Se va Jesús al cielo para que nosotros estemos en la tierra. Se va al Padre para que nosotros nos quedemos con los hermanos. Termina Él su obra —¡misión cumplida!— para que nosotros comencemos y continuemos el tajo. Lo podríamos decir mejor. Hace como que se va, para que no permanezcamos pasivos, pensando que Él lo hará todo. Se va y se queda, para infundirnos su Espíritu y enrolarnos en su causa. Conocimos al Cristo “profetizado” por los antiguos vigías testamentarios; conocimos al Cristo “histórico”, prodigioso en obras y palabras; conocemos ahora al Cristo “místico”, presente y ausente, íntimo y trascendente; y conoceremos al final al Cristo “escatológico”, que vendrá en poder y majestad a recapitular todas las cosas y llevarlas a la plenitud última.
No es hora de andar con contemplaciones, sino de salir a la plaza pública y recorrer los caminos y ciudades para dar a todos la Gran Noticia: “Id, haced discípulos y bautizadlos, enseñad a todos cuanto os he mandado”. En todo caso, recordad lo que enseña la Iglesia sobre la acción y la contemplación. La oración y la liturgia, que sean el sostén de la esperanza, para que no nos cansemos en la empresa. Que sean como el Tabor, cuyo sentido apunta a la cruz, al servicio, al amor, a la solidaridad.

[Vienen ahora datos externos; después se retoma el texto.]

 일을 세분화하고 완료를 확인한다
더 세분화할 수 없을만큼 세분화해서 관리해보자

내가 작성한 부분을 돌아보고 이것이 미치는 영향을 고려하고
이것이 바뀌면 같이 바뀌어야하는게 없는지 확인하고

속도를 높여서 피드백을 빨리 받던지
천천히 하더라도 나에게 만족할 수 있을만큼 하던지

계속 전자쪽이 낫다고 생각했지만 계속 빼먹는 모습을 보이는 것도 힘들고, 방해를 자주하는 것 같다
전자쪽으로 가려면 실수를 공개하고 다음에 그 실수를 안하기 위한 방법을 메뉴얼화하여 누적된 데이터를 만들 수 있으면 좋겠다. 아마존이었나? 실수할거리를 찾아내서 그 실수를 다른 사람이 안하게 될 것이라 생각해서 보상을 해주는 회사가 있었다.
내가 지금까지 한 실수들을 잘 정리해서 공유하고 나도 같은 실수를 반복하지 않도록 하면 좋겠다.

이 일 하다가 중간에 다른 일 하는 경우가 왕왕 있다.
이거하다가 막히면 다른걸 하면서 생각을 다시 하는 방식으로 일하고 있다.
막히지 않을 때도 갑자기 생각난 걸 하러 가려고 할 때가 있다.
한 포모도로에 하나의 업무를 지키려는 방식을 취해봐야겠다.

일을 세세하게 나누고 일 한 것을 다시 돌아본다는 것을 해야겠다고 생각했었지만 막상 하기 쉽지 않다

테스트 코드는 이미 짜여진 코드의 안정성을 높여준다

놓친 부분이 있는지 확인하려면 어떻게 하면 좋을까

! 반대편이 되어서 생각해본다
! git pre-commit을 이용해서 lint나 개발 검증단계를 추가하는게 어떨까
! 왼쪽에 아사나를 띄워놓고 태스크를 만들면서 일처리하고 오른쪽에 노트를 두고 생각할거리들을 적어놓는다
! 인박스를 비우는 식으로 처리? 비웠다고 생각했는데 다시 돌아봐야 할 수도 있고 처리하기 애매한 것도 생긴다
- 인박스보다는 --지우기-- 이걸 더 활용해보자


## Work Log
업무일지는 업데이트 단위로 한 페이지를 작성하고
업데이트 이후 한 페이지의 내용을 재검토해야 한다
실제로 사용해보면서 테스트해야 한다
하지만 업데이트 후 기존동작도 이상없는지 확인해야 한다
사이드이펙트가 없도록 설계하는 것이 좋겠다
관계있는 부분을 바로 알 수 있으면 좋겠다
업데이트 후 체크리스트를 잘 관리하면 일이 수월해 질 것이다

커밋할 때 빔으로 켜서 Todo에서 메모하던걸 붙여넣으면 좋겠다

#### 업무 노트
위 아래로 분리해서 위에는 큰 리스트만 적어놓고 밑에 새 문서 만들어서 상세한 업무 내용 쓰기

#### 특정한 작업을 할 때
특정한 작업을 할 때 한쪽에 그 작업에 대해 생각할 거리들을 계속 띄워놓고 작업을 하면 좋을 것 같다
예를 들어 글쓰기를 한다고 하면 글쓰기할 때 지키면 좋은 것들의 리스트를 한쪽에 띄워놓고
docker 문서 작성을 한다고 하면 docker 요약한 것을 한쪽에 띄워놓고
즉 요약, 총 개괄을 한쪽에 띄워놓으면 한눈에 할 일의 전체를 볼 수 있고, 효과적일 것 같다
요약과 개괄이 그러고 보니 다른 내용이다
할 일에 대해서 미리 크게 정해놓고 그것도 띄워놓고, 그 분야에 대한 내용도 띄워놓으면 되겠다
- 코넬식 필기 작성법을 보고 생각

No olvidemos dos cosas de igual importancia: que Jesús nos acompaña con la fuerza de su Espíritu en nuestro quehacer histórico (“Estaré con vosotros todos los días, hasta el fin del mundo”) y que nos vincula a la eternidad, tal como nos recuerda la liturgia de hoy en varios momentos y nos enseña san León: “La Ascensión de Cristo es nuestra propia elevación y allí donde ha precedido la gloria de la Cabeza está fija la esperanza del Cuerpo: dejémonos invadir por la alegría”.
Nuestra auténtica patria no es la Europa comunitaria, aunque sea un camino terreno necesario. El horizonte de la vida humana no puede ser —por mucho que nos calienten la cabeza a base de bienestar y nivel de vida— un supermercado lleno de cacharros. Es el cielo. Y hay indicios suficientes de ello hasta en las más usuales expresiones al uso en las que reconocemos inconscientemente el cielo en experiencias felices de la vida: “esto es la gloria” o en esas innumerables y cariñosas confidencias: “eres un sol” o “eres un cielo”, que viene a ser lo mismo. San Pablo lo dice a lo grande: “Que Dios ilumine los ojos de vuestro corazón para que comprendáis cuál es la esperanza a la que os llama y cuál la riqueza de gloria que da en herencia a los santos”.
Caminamos por estos bajos sotos con el talante del peregrino que va de paso y todo quedará atrás guardado en la memoria para ser reinventado el día de la llegada a casa. Porque, no lo olvidéis, “el cielo es la casa de los santos” y santos somos todos nosotros, pues hemos sido santificados por la gracia de Jesucristo derramada por el Espíritu que nos adquirió para el Reino del Padre por el agua del bautismo y el don de la penitencia.